Menurut Imam Syibli, yang dimaksud dengan syukur adalah memerhatikan (Zat) yang memberikan kenikmatan, bukan pada kenikmatan-Nya. Pendapat lain menyebutkan bahwa syukur adalah mengatur sesuatu yang telah ada dan mencari sesuatu yang belum ada.
Menurut Abu Utsman, yang dimaksud dengan syukurnya orang awam adalah orang yang bersyukur kepada orang yang memberikan makanan dan pakaian. Sedangkan yang dimaksud dengan syukurnya orang khawwas (orang khusus) adalah orang yang bersyukur kepada sesuatu yang mengandung arti di dalam hati. Nabi Dawud a.s. pernah mengatakan, “Ya Tuhan, bagaimana aku bersyukur kepada-Mu, sedangkan syukurku kepada-Mu adalah (karena) kenikmatan dari-Mu?”
Lalu, Allah menurunkan wahyu kepadanya; sekarang, engkau telah bersyukur kepada-Ku.” Demikian juga yang terjadi pada Nabi Musa a.s. ketika bermunajat kepada Allah SWT, “Ya Tuhanku, Engkau telah menciptakan Nabi Adam dengan kekuasaan-Mu dan berbuat ini dan itu. Bagaimana tentang syukurku?” Maka, Allah berfirman, “Adam mengetahui hal-hal itu dari-Ku. Karena itu, kemakrifatannya merupakan rasa syukur kepada-Ku.”

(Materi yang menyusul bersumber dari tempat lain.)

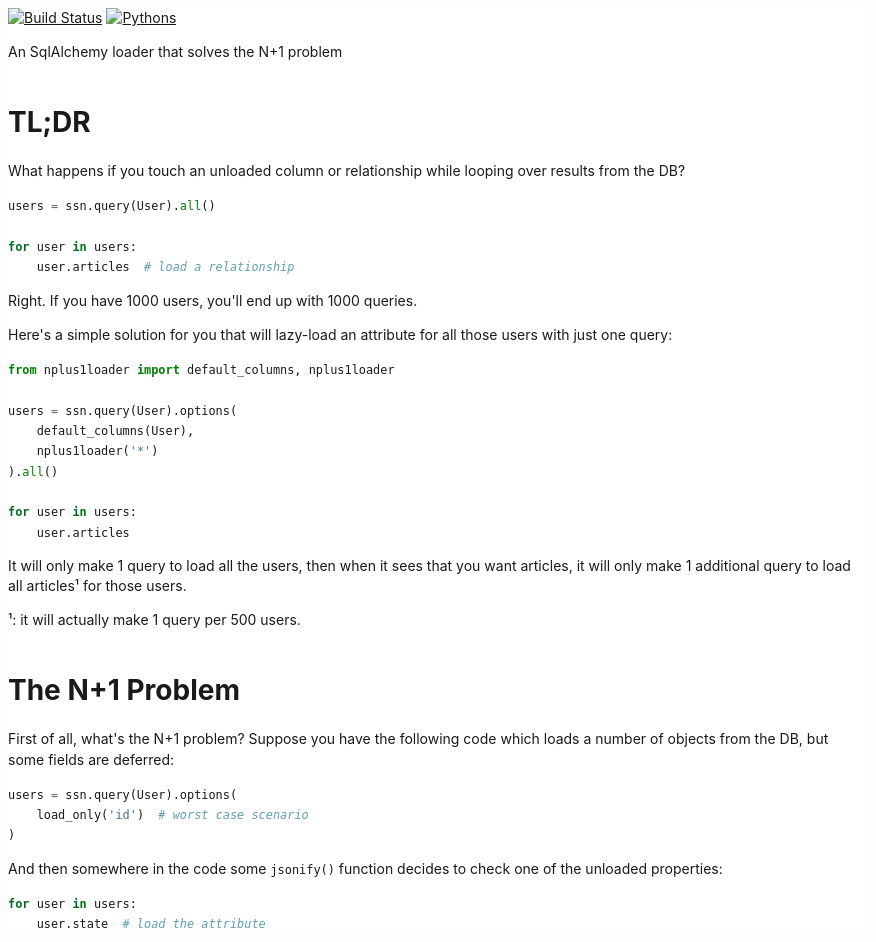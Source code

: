 [![Build Status](https://api.travis-ci.org/kolypto/py-nplusone-loader.png?branch=master)](https://travis-ci.org/kolypto/py-nplusone-loader)
[![Pythons](https://img.shields.io/badge/python-3.6%E2%80%933.8-blue.svg)](.travis.yml)

An SqlAlchemy loader that solves the N+1 problem

TL;DR
=====

What happens if you touch an unloaded column or relationship while looping over results from the DB?

```python
users = ssn.query(User).all()

for user in users:
    user.articles  # load a relationship
```

Right. If you have 1000 users, you'll end up with 1000 queries.

Here's a simple solution for you that will lazy-load an attribute for all those users with just one query:

```python
from nplus1loader import default_columns, nplus1loader

users = ssn.query(User).options(
    default_columns(User),
    nplus1loader('*')
).all()

for user in users:
    user.articles
```

It will only make 1 query to load all the users, then when it sees that you want articles,
it will only make 1 additional query to load all articles¹ for those users.

¹: it will actually make 1 query per 500 users.

The N+1 Problem
===============

First of all, what's the N+1 problem?
Suppose you have the following code which loads a number of objects from the DB,
but some fields are deferred:

```python
users = ssn.query(User).options(
    load_only('id')  # worst case scenario
)
```

And then somewhere in the code some `jsonify()` function decides to check one of
the unloaded properties:

```python
for user in users:
    user.state  # load the attribute
```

Alkisah. Seseorang memasuki rumah Sahal bib Abdullah. Dia mengadukan sesuatu kepadanya, “Sesungguhnya seorang pencuri telah memasuki rumahku dan mengambil barang-barang daganganku.” Kemudia pencuri itu berkata, “Bersyukurlah kepada Allah SWT, seandainya ada pencuri memasuki hatimu, sedang dia adalah setan, lalu dia merusak tauhidmu, apa yang harus kau kerjakan?” (Risalah Qusyairiyah).